Saturday, August 1, 2009

Language, Language

by Liz

Been thinking about language alot lately.

As my 20month old (!) tests her increasing vocabulary and I hear my colloquialisms in baby tones I can't help to ponder my long term effect on her language place in the social realm of communication.

What I'm saying is that yesterday she responded to my question about bananas for breakfast with the painfully New England response of "yup." (cringe or cute?)

As we've been trying so hard to curb our tongue from more offensive utterances we overlooked the small sentence punctuations.
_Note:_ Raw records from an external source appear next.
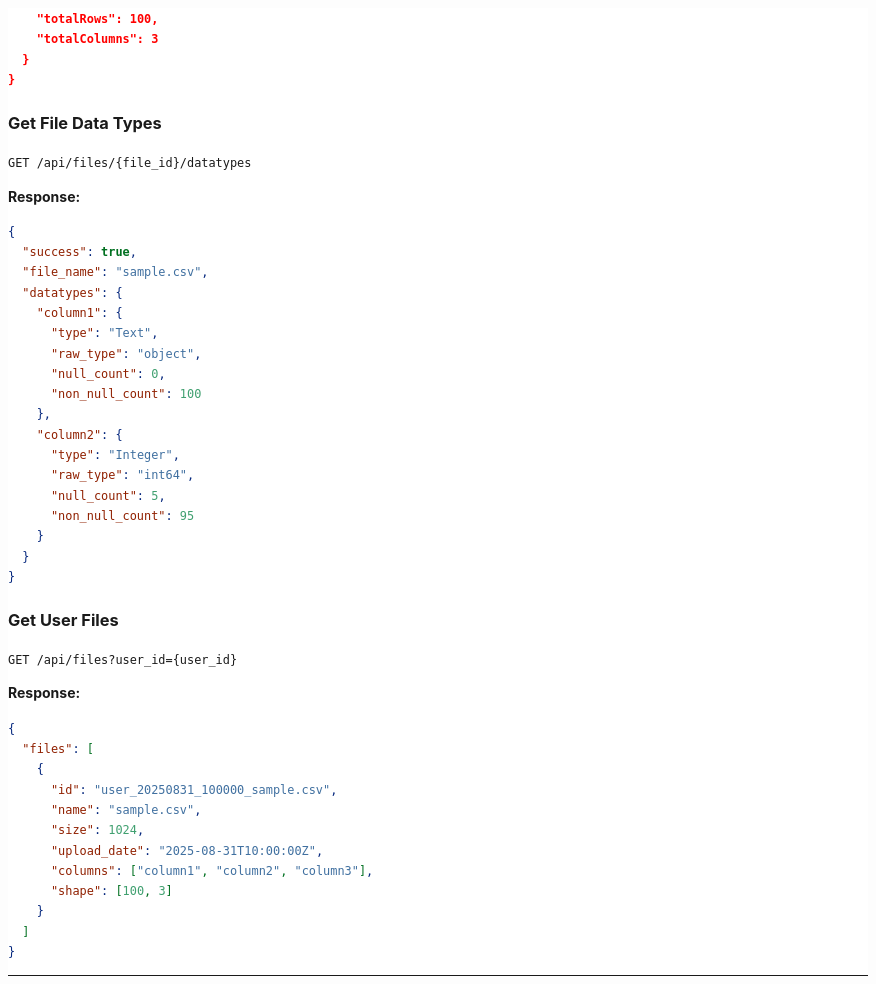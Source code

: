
 ```json
    "totalRows": 100,
    "totalColumns": 3
  }
}
```

### Get File Data Types
```http
GET /api/files/{file_id}/datatypes
```

**Response:**
```json
{
  "success": true,
  "file_name": "sample.csv",
  "datatypes": {
    "column1": {
      "type": "Text",
      "raw_type": "object",
      "null_count": 0,
      "non_null_count": 100
    },
    "column2": {
      "type": "Integer",
      "raw_type": "int64",
      "null_count": 5,
      "non_null_count": 95
    }
  }
}
```

### Get User Files
```http
GET /api/files?user_id={user_id}
```

**Response:**
```json
{
  "files": [
    {
      "id": "user_20250831_100000_sample.csv",
      "name": "sample.csv",
      "size": 1024,
      "upload_date": "2025-08-31T10:00:00Z",
      "columns": ["column1", "column2", "column3"],
      "shape": [100, 3]
    }
  ]
}
```

---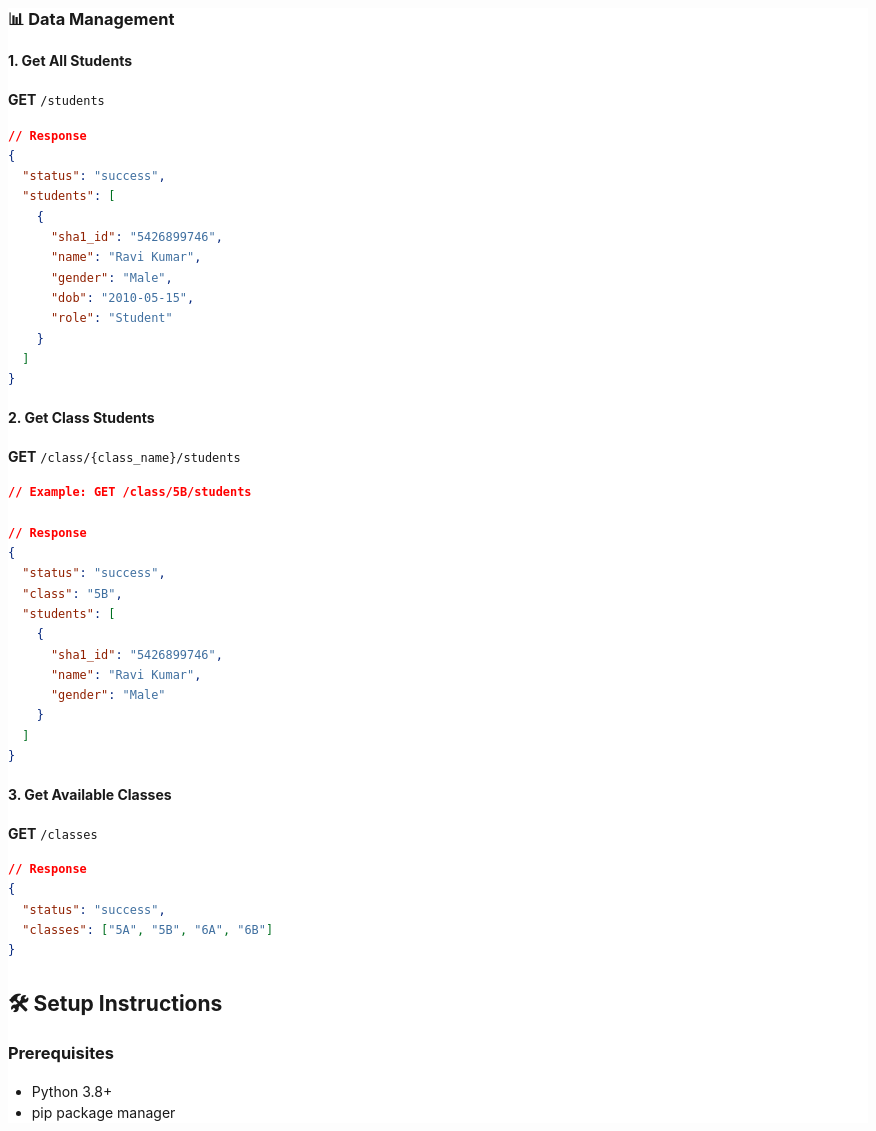 ### 📊 Data Management

#### 1. Get All Students
**GET** `/students`
```json
// Response
{
  "status": "success",
  "students": [
    {
      "sha1_id": "5426899746",
      "name": "Ravi Kumar",
      "gender": "Male",
      "dob": "2010-05-15",
      "role": "Student"
    }
  ]
}
```

#### 2. Get Class Students
**GET** `/class/{class_name}/students`
```json
// Example: GET /class/5B/students

// Response
{
  "status": "success",
  "class": "5B",
  "students": [
    {
      "sha1_id": "5426899746",
      "name": "Ravi Kumar",
      "gender": "Male"
    }
  ]
}
```

#### 3. Get Available Classes
**GET** `/classes`
```json
// Response
{
  "status": "success",
  "classes": ["5A", "5B", "6A", "6B"]
}
```

## 🛠 Setup Instructions

### Prerequisites
- Python 3.8+
- pip package manager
I wonder how often the valley girl in me still says "like." I imagine I'll find out soon.

In the bigger context there's looming my responsibility to keep all her options open in regards to her homeland.

Amharic is the main language in Ethiopia - at least in Addis Ababa, the capital (which she's not originally from). I don't even know what the reigning language in her hometown of Tepi would be. And Amharic is hard. Different alphabet, tongue-twisting words, sentence structure based on the gender or social standing of the audience, lots of subtleties... I like the challenge of trying out new languages but I admit that Amharic really intimidates me.

Usually while traveling I make sure to arm myself with the basic words of polite social interaction; please, thank you, hello, goodbye... I still can't get through "thank you" without a tongue trip up. "Am-eh-say-ge-nah-lo". I feel my Ugly American-ness is glaring loudness every time.

But, I owe it to my daughter to give her a fighting chance if she should want to explore her culture more fully as an adult. I know you need the language to do this. I know I can't teach her myself, so I must find something that can. For now I've been trying to keep Ethiopian music and the one Ethiopian kid's DVD in constant rotation in hopes that her ears will form a familiarity to the words that will imprint themselves for later learning. I'm looking for more help in this audio training. Here are some links to my current research into Ethiopian language:

1) Tsehai Loves Learning:
http://www.tsehai.com
A cute DVD of puppets singing and dancing to Amharic lessons (with written english translations). Really for Amharic speaking kids, and not something that even an adult could learn from despite the subtitles. I play it so the language will sound familiar to her. She has loved it since we got it at 12 months.

2) Amharic the EZ-Way-
www.Amharic.com
I've been considering this program of conversational Amharic for travelers. It looks approachable. Its made for PC platforms. I have a Mac. I wrote the owner and he responded promptly promising a 30day guarantee. I think I should try it out.

3) Teddy Afro - Ethiopian Pop artist. We picked up several of his CDs in Ethiopia. Probably hard to find here based on a quick search of Amazon. They have several compilation discs

4) Rosetta Stone - not available in Amharic. I posted a request for the language but based on the size of the language group I'm doubting that Amharic is high on their development list, despite requests from noisy adoptive parents like yours truly. (but I still encourage noisy adoptive parents to put their 3 cents in...) http://www.rosettastone.com/global/contact

Any other ideas? please send them my way!